Every entry has to be output exactly, with none skipped.

══ Dataset entries

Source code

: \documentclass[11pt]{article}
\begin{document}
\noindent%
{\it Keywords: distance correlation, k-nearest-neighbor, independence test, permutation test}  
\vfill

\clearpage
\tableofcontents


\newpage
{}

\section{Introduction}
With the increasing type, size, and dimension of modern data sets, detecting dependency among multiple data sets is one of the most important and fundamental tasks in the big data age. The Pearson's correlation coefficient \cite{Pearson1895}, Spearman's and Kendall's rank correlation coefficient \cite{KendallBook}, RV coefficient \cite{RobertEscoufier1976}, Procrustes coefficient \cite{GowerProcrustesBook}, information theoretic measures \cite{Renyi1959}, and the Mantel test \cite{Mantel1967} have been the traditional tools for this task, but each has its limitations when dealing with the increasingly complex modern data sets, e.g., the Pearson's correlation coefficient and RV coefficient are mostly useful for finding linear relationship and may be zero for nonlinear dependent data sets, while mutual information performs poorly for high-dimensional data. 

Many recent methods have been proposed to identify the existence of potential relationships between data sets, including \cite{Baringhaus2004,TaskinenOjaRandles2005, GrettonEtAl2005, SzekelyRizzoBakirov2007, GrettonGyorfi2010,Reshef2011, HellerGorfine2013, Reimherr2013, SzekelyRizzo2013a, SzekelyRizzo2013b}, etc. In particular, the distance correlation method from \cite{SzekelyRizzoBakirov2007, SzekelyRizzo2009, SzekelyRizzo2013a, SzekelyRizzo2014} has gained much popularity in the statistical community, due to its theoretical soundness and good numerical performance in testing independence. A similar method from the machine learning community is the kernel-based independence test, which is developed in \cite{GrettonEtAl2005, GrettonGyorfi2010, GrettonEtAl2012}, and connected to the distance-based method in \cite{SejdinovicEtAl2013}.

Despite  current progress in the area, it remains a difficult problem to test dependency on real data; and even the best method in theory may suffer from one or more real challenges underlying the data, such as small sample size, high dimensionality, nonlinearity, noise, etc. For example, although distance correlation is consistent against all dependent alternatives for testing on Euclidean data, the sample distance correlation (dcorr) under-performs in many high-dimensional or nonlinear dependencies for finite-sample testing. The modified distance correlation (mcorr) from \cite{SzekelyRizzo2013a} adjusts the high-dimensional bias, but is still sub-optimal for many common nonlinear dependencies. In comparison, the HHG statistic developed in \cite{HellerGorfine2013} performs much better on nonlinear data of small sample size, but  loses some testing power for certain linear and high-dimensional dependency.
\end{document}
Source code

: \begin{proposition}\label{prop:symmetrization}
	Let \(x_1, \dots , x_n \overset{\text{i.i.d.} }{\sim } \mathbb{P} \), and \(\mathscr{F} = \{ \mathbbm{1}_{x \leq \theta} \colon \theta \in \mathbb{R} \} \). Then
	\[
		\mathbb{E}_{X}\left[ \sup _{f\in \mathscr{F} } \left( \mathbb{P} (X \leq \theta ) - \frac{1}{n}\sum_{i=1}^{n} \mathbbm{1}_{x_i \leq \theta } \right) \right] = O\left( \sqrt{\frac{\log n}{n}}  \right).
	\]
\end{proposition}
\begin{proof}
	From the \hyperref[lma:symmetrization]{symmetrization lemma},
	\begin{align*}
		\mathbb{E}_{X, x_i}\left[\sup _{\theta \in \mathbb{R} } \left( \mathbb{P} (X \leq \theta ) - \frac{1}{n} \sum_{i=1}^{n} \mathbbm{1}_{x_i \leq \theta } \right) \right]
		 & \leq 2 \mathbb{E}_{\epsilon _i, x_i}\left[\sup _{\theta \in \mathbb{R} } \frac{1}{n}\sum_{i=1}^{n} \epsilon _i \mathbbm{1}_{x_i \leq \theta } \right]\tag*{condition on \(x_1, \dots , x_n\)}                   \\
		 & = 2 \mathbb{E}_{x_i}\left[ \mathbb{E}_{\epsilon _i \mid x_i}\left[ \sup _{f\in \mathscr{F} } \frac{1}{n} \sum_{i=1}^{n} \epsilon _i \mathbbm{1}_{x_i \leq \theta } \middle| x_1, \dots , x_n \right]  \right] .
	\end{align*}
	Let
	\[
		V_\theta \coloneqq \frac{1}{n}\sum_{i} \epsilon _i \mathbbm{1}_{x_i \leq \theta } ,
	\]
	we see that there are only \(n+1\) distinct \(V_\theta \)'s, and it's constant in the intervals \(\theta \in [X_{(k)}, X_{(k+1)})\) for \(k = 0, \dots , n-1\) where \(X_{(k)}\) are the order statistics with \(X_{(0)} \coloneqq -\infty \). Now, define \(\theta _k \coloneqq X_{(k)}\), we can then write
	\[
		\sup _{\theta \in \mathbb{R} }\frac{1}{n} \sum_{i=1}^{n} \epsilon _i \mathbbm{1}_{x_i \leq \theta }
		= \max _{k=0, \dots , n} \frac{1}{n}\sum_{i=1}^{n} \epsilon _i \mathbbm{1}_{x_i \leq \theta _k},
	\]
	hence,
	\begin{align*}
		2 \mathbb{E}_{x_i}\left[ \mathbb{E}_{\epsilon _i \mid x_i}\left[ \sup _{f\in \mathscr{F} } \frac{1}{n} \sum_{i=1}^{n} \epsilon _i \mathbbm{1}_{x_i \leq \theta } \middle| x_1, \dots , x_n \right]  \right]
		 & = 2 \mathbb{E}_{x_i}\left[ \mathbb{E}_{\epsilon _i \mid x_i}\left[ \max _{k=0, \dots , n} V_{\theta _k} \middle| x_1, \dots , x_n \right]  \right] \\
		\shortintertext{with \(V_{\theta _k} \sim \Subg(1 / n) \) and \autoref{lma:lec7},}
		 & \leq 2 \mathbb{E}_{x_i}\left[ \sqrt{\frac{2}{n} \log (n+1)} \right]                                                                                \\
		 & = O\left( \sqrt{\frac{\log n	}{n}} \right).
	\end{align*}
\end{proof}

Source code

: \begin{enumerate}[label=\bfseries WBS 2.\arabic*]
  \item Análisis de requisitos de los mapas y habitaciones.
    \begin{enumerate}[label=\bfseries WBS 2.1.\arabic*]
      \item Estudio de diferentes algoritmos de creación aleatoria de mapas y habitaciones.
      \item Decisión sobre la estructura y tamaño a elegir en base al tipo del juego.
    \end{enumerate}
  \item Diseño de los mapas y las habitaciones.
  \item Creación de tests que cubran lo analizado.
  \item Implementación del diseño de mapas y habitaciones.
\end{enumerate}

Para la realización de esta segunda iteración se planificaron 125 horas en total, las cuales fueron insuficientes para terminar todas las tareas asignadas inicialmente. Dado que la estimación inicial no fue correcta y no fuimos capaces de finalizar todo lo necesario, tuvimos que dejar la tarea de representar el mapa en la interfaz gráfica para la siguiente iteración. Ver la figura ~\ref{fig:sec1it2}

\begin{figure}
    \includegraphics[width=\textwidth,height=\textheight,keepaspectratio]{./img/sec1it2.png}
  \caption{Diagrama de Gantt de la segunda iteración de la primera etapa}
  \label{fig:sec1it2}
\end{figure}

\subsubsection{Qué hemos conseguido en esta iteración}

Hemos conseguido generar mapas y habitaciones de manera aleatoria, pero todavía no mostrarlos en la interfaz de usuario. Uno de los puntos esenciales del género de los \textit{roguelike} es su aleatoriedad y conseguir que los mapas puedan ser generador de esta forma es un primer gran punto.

════

» **Expected output**
Source code

: \documentclass[11pt]{article}
\begin{document}
\noindent%
{\it Keywords: distance correlation, k-nearest-neighbor, independence test, permutation test}  
\vfill

\clearpage
\tableofcontents


\newpage
{}

\section{Introduction}
With the increasing type, size, and dimension of modern data sets, detecting dependency among multiple data sets is one of the most important and fundamental tasks in the big data age. The Pearson's correlation coefficient \cite{Pearson1895}, Spearman's and Kendall's rank correlation coefficient \cite{KendallBook}, RV coefficient \cite{RobertEscoufier1976}, Procrustes coefficient \cite{GowerProcrustesBook}, information theoretic measures \cite{Renyi1959}, and the Mantel test \cite{Mantel1967} have been the traditional tools for this task, but each has its limitations when dealing with the increasingly complex modern data sets, e.g., the Pearson's correlation coefficient and RV coefficient are mostly useful for finding linear relationship and may be zero for nonlinear dependent data sets, while mutual information performs poorly for high-dimensional data. 

Many recent methods have been proposed to identify the existence of potential relationships between data sets, including \cite{Baringhaus2004,TaskinenOjaRandles2005, GrettonEtAl2005, SzekelyRizzoBakirov2007, GrettonGyorfi2010,Reshef2011, HellerGorfine2013, Reimherr2013, SzekelyRizzo2013a, SzekelyRizzo2013b}, etc. In particular, the distance correlation method from \cite{SzekelyRizzoBakirov2007, SzekelyRizzo2009, SzekelyRizzo2013a, SzekelyRizzo2014} has gained much popularity in the statistical community, due to its theoretical soundness and good numerical performance in testing independence. A similar method from the machine learning community is the kernel-based independence test, which is developed in \cite{GrettonEtAl2005, GrettonGyorfi2010, GrettonEtAl2012}, and connected to the distance-based method in \cite{SejdinovicEtAl2013}.

Despite  current progress in the area, it remains a difficult problem to test dependency on real data; and even the best method in theory may suffer from one or more real challenges underlying the data, such as small sample size, high dimensionality, nonlinearity, noise, etc. For example, although distance correlation is consistent against all dependent alternatives for testing on Euclidean data, the sample distance correlation (dcorr) under-performs in many high-dimensional or nonlinear dependencies for finite-sample testing. The modified distance correlation (mcorr) from \cite{SzekelyRizzo2013a} adjusts the high-dimensional bias, but is still sub-optimal for many common nonlinear dependencies. In comparison, the HHG statistic developed in \cite{HellerGorfine2013} performs much better on nonlinear data of small sample size, but  loses some testing power for certain linear and high-dimensional dependency.
\end{document}
Source code

: \begin{proposition}\label{prop:symmetrization}
	Let \(x_1, \dots , x_n \overset{\text{i.i.d.} }{\sim } \mathbb{P} \), and \(\mathscr{F} = \{ \mathbbm{1}_{x \leq \theta} \colon \theta \in \mathbb{R} \} \). Then
	\[
		\mathbb{E}_{X}\left[ \sup _{f\in \mathscr{F} } \left( \mathbb{P} (X \leq \theta ) - \frac{1}{n}\sum_{i=1}^{n} \mathbbm{1}_{x_i \leq \theta } \right) \right] = O\left( \sqrt{\frac{\log n}{n}}  \right).
	\]
\end{proposition}
\begin{proof}
	From the \hyperref[lma:symmetrization]{symmetrization lemma},
	\begin{align*}
		\mathbb{E}_{X, x_i}\left[\sup _{\theta \in \mathbb{R} } \left( \mathbb{P} (X \leq \theta ) - \frac{1}{n} \sum_{i=1}^{n} \mathbbm{1}_{x_i \leq \theta } \right) \right]
		 & \leq 2 \mathbb{E}_{\epsilon _i, x_i}\left[\sup _{\theta \in \mathbb{R} } \frac{1}{n}\sum_{i=1}^{n} \epsilon _i \mathbbm{1}_{x_i \leq \theta } \right]\tag*{condition on \(x_1, \dots , x_n\)}                   \\
		 & = 2 \mathbb{E}_{x_i}\left[ \mathbb{E}_{\epsilon _i \mid x_i}\left[ \sup _{f\in \mathscr{F} } \frac{1}{n} \sum_{i=1}^{n} \epsilon _i \mathbbm{1}_{x_i \leq \theta } \middle| x_1, \dots , x_n \right]  \right] .
	\end{align*}
	Let
	\[
		V_\theta \coloneqq \frac{1}{n}\sum_{i} \epsilon _i \mathbbm{1}_{x_i \leq \theta } ,
	\]
	we see that there are only \(n+1\) distinct \(V_\theta \)'s, and it's constant in the intervals \(\theta \in [X_{(k)}, X_{(k+1)})\) for \(k = 0, \dots , n-1\) where \(X_{(k)}\) are the order statistics with \(X_{(0)} \coloneqq -\infty \). Now, define \(\theta _k \coloneqq X_{(k)}\), we can then write
	\[
		\sup _{\theta \in \mathbb{R} }\frac{1}{n} \sum_{i=1}^{n} \epsilon _i \mathbbm{1}_{x_i \leq \theta }
		= \max _{k=0, \dots , n} \frac{1}{n}\sum_{i=1}^{n} \epsilon _i \mathbbm{1}_{x_i \leq \theta _k},
	\]
	hence,
	\begin{align*}
		2 \mathbb{E}_{x_i}\left[ \mathbb{E}_{\epsilon _i \mid x_i}\left[ \sup _{f\in \mathscr{F} } \frac{1}{n} \sum_{i=1}^{n} \epsilon _i \mathbbm{1}_{x_i \leq \theta } \middle| x_1, \dots , x_n \right]  \right]
		 & = 2 \mathbb{E}_{x_i}\left[ \mathbb{E}_{\epsilon _i \mid x_i}\left[ \max _{k=0, \dots , n} V_{\theta _k} \middle| x_1, \dots , x_n \right]  \right] \\
		\shortintertext{with \(V_{\theta _k} \sim \Subg(1 / n) \) and \autoref{lma:lec7},}
		 & \leq 2 \mathbb{E}_{x_i}\left[ \sqrt{\frac{2}{n} \log (n+1)} \right]                                                                                \\
		 & = O\left( \sqrt{\frac{\log n	}{n}} \right).
	\end{align*}
\end{proof}

Source code

: \begin{enumerate}[label=\bfseries WBS 2.\arabic*]
  \item Análisis de requisitos de los mapas y habitaciones.
    \begin{enumerate}[label=\bfseries WBS 2.1.\arabic*]
      \item Estudio de diferentes algoritmos de creación aleatoria de mapas y habitaciones.
      \item Decisión sobre la estructura y tamaño a elegir en base al tipo del juego.
    \end{enumerate}
  \item Diseño de los mapas y las habitaciones.
  \item Creación de tests que cubran lo analizado.
  \item Implementación del diseño de mapas y habitaciones.
\end{enumerate}

Para la realización de esta segunda iteración se planificaron 125 horas en total, las cuales fueron insuficientes para terminar todas las tareas asignadas inicialmente. Dado que la estimación inicial no fue correcta y no fuimos capaces de finalizar todo lo necesario, tuvimos que dejar la tarea de representar el mapa en la interfaz gráfica para la siguiente iteración. Ver la figura ~\ref{fig:sec1it2}

\begin{figure}
    \includegraphics[width=\textwidth,height=\textheight,keepaspectratio]{./img/sec1it2.png}
  \caption{Diagrama de Gantt de la segunda iteración de la primera etapa}
  \label{fig:sec1it2}
\end{figure}

\subsubsection{Qué hemos conseguido en esta iteración}

Hemos conseguido generar mapas y habitaciones de manera aleatoria, pero todavía no mostrarlos en la interfaz de usuario. Uno de los puntos esenciales del género de los \textit{roguelike} es su aleatoriedad y conseguir que los mapas puedan ser generador de esta forma es un primer gran punto.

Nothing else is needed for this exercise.